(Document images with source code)
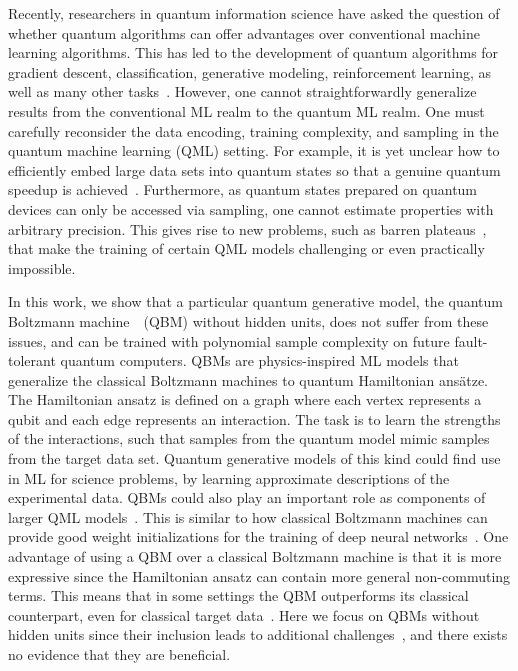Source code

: \documentclass[
    reprint,
    aps,
    prx,
    longbibliography
]{revtex4-2}
\begin{document}
Recently, researchers in quantum information science have asked the question of whether quantum algorithms can offer advantages over conventional machine learning algorithms. This has led to the development of quantum algorithms for gradient descent, classification, generative modeling, reinforcement learning, as well as many other tasks~\cite{Dunjko_2018, Ciliberto_2018, Benedetti_2019, Lamata_2020, Cerezo_2022}. However, one cannot straightforwardly generalize results from the conventional ML realm to the quantum ML realm. One must carefully reconsider the data encoding, training complexity, and sampling in the quantum machine learning (QML) setting. For example, it is yet unclear how to efficiently embed large data sets into quantum states so that a genuine quantum speedup is achieved~\cite{Aaronson_2015, Hoefler_2023}. Furthermore, as quantum states prepared on quantum devices can only be accessed via sampling, one cannot estimate properties with arbitrary precision. This gives rise to new problems, such as barren plateaus~\cite{McClean_2018, Grant2019initialization, Cerezo_2021, Marrero_2021, CerveroMartin2023, rudolph2023trainability}, that make the training of certain QML models challenging or even practically impossible.

In this work, we show that a particular quantum generative model, the quantum Boltzmann machine~\cite{Amin_2018, Benedetti_2017, Kieferova_2017, Kappen_2020}~(QBM) without hidden units, does not suffer from these issues, and can be trained with polynomial sample complexity on future fault-tolerant quantum computers. QBMs are physics-inspired ML models that generalize the classical Boltzmann machines to quantum Hamiltonian ans{\"a}tze. The Hamiltonian ansatz is defined on a graph where each vertex represents a qubit and each edge represents an interaction. The task is to learn the strengths of the interactions, such that samples from the quantum model mimic samples from the target data set. Quantum generative models of this kind could find use in ML for science problems, by learning approximate descriptions of the experimental data. QBMs could also play an important role as components of larger QML models~\cite{Benedetti_2018, Khoshaman_2019, Crawford_2019, Wilson_2021, Wang_2021}. This is similar to how classical Boltzmann machines can provide good weight initializations for the training of deep neural networks~\cite{Hinton_2006}. One advantage of using a QBM over a classical Boltzmann machine is that it is more expressive since the Hamiltonian ansatz can contain more general non-commuting terms. This means that in some settings the QBM outperforms its classical counterpart, even for classical target data~\cite{Kappen_2020}. Here we focus on QBMs without hidden units since their inclusion leads to additional challenges~\cite{Wiebe_2019, Kieferova_2021, Marrero_2021}, and there exists no evidence that they are beneficial.
\end{document}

EXERCISE AIM:
Return each of the lines exactly as they appear above, with no images.

RESULT FOR THIS EXERCISE:
Source code

: \documentclass[
    reprint,
    aps,
    prx,
    longbibliography
]{revtex4-2}
\begin{document}
Recently, researchers in quantum information science have asked the question of whether quantum algorithms can offer advantages over conventional machine learning algorithms. This has led to the development of quantum algorithms for gradient descent, classification, generative modeling, reinforcement learning, as well as many other tasks~\cite{Dunjko_2018, Ciliberto_2018, Benedetti_2019, Lamata_2020, Cerezo_2022}. However, one cannot straightforwardly generalize results from the conventional ML realm to the quantum ML realm. One must carefully reconsider the data encoding, training complexity, and sampling in the quantum machine learning (QML) setting. For example, it is yet unclear how to efficiently embed large data sets into quantum states so that a genuine quantum speedup is achieved~\cite{Aaronson_2015, Hoefler_2023}. Furthermore, as quantum states prepared on quantum devices can only be accessed via sampling, one cannot estimate properties with arbitrary precision. This gives rise to new problems, such as barren plateaus~\cite{McClean_2018, Grant2019initialization, Cerezo_2021, Marrero_2021, CerveroMartin2023, rudolph2023trainability}, that make the training of certain QML models challenging or even practically impossible.

In this work, we show that a particular quantum generative model, the quantum Boltzmann machine~\cite{Amin_2018, Benedetti_2017, Kieferova_2017, Kappen_2020}~(QBM) without hidden units, does not suffer from these issues, and can be trained with polynomial sample complexity on future fault-tolerant quantum computers. QBMs are physics-inspired ML models that generalize the classical Boltzmann machines to quantum Hamiltonian ans{\"a}tze. The Hamiltonian ansatz is defined on a graph where each vertex represents a qubit and each edge represents an interaction. The task is to learn the strengths of the interactions, such that samples from the quantum model mimic samples from the target data set. Quantum generative models of this kind could find use in ML for science problems, by learning approximate descriptions of the experimental data. QBMs could also play an important role as components of larger QML models~\cite{Benedetti_2018, Khoshaman_2019, Crawford_2019, Wilson_2021, Wang_2021}. This is similar to how classical Boltzmann machines can provide good weight initializations for the training of deep neural networks~\cite{Hinton_2006}. One advantage of using a QBM over a classical Boltzmann machine is that it is more expressive since the Hamiltonian ansatz can contain more general non-commuting terms. This means that in some settings the QBM outperforms its classical counterpart, even for classical target data~\cite{Kappen_2020}. Here we focus on QBMs without hidden units since their inclusion leads to additional challenges~\cite{Wiebe_2019, Kieferova_2021, Marrero_2021}, and there exists no evidence that they are beneficial.
\end{document}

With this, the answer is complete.